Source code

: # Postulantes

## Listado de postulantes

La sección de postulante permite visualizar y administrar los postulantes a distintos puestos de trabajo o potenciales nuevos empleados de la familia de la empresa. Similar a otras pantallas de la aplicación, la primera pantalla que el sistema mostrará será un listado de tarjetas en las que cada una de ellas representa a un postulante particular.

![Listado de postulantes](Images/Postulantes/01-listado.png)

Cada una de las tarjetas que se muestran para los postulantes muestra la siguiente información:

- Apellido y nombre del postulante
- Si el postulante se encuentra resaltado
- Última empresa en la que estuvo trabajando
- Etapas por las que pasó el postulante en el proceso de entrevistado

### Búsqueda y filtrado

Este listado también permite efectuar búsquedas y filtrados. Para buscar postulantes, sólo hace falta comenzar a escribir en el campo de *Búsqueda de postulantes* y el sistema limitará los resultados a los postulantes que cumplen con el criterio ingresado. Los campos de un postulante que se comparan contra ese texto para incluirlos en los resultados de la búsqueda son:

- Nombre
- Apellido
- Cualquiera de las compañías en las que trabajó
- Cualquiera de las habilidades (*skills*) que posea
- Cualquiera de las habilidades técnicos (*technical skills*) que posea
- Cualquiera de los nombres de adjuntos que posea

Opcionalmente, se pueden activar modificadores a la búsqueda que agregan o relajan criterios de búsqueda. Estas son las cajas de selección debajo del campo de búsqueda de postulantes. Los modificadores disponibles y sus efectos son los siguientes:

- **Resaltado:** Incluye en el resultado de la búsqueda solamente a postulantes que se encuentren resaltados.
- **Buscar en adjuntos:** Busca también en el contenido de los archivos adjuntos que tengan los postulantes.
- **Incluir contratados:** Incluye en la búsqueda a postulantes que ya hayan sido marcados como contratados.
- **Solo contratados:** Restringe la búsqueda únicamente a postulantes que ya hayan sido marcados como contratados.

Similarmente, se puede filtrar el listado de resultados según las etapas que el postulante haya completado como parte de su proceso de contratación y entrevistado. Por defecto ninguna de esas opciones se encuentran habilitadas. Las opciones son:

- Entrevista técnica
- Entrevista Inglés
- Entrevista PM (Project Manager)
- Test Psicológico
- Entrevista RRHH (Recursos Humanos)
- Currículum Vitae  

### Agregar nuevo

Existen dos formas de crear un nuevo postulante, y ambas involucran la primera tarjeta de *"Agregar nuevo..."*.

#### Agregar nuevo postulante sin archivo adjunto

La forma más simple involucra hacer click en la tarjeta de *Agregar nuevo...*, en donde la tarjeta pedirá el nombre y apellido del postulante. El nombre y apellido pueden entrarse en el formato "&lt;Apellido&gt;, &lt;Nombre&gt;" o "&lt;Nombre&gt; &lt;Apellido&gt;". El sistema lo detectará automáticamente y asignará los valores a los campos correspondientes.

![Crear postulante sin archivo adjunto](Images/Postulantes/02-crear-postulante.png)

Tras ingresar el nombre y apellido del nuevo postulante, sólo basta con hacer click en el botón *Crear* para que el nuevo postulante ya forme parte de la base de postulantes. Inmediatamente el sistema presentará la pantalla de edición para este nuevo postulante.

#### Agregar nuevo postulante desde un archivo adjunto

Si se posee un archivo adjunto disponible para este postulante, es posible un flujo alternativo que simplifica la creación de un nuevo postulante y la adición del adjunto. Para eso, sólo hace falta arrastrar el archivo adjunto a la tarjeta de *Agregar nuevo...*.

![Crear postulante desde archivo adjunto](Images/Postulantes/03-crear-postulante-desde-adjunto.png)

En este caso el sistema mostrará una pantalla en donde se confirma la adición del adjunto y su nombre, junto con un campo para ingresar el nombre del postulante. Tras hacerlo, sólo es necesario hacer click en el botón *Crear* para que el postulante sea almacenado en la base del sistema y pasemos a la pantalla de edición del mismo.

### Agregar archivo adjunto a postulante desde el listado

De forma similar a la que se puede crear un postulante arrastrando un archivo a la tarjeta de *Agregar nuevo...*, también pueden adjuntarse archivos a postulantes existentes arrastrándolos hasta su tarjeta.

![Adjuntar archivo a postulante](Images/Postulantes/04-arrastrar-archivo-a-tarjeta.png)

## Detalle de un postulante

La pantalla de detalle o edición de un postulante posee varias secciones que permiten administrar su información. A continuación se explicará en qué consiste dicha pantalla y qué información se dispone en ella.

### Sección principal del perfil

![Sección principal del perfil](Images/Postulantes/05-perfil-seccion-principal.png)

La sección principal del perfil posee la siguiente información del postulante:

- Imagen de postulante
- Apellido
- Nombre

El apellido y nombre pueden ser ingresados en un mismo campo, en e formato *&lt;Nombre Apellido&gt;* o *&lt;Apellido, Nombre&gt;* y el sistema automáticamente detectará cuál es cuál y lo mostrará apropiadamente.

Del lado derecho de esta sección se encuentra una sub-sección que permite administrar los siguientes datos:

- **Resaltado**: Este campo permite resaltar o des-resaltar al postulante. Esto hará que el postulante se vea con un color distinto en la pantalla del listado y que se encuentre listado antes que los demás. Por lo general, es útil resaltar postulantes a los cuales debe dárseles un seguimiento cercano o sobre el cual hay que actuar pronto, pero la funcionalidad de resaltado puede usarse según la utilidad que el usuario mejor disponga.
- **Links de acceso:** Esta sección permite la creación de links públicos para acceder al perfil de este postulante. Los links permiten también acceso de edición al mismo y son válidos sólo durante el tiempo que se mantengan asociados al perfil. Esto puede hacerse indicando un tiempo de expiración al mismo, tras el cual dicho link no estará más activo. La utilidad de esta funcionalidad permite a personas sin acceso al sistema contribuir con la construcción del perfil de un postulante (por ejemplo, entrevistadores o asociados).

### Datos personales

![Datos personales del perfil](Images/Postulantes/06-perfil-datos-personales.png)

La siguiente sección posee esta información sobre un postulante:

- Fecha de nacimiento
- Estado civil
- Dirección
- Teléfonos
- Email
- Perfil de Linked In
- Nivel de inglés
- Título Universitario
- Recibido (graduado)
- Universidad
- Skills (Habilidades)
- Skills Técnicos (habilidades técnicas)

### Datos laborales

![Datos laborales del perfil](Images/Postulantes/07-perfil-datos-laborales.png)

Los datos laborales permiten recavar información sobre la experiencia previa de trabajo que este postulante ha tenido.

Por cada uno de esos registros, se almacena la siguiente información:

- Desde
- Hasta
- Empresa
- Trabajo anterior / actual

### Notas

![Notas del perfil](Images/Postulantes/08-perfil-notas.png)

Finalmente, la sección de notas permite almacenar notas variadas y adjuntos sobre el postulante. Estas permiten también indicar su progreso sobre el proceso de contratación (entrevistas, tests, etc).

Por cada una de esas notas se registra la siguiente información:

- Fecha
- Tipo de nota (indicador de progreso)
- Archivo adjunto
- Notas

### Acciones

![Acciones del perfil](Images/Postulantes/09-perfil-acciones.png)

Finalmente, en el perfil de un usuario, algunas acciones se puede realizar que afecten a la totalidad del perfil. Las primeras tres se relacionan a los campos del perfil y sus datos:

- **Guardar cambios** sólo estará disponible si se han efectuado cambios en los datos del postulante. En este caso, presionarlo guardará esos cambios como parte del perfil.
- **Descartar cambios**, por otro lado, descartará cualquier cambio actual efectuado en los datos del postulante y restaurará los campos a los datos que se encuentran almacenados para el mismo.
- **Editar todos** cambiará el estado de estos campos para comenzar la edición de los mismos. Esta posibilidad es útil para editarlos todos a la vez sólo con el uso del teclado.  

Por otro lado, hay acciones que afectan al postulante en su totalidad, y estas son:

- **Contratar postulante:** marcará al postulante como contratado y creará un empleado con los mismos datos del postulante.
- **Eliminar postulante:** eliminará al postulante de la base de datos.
○ ○ ○ ○
Directions: What lines in the listing above contain the word "botón"? Show each one.

Expected output:
Tras ingresar el nombre y apellido del nuevo postulante, sólo basta con hacer click en el botón *Crear* para que el nuevo postulante ya forme parte de la base de postulantes. Inmediatamente el sistema presentará la pantalla de edición para este nuevo postulante.
En este caso el sistema mostrará una pantalla en donde se confirma la adición del adjunto y su nombre, junto con un campo para ingresar el nombre del postulante. Tras hacerlo, sólo es necesario hacer click en el botón *Crear* para que el postulante sea almacenado en la base del sistema y pasemos a la pantalla de edición del mismo.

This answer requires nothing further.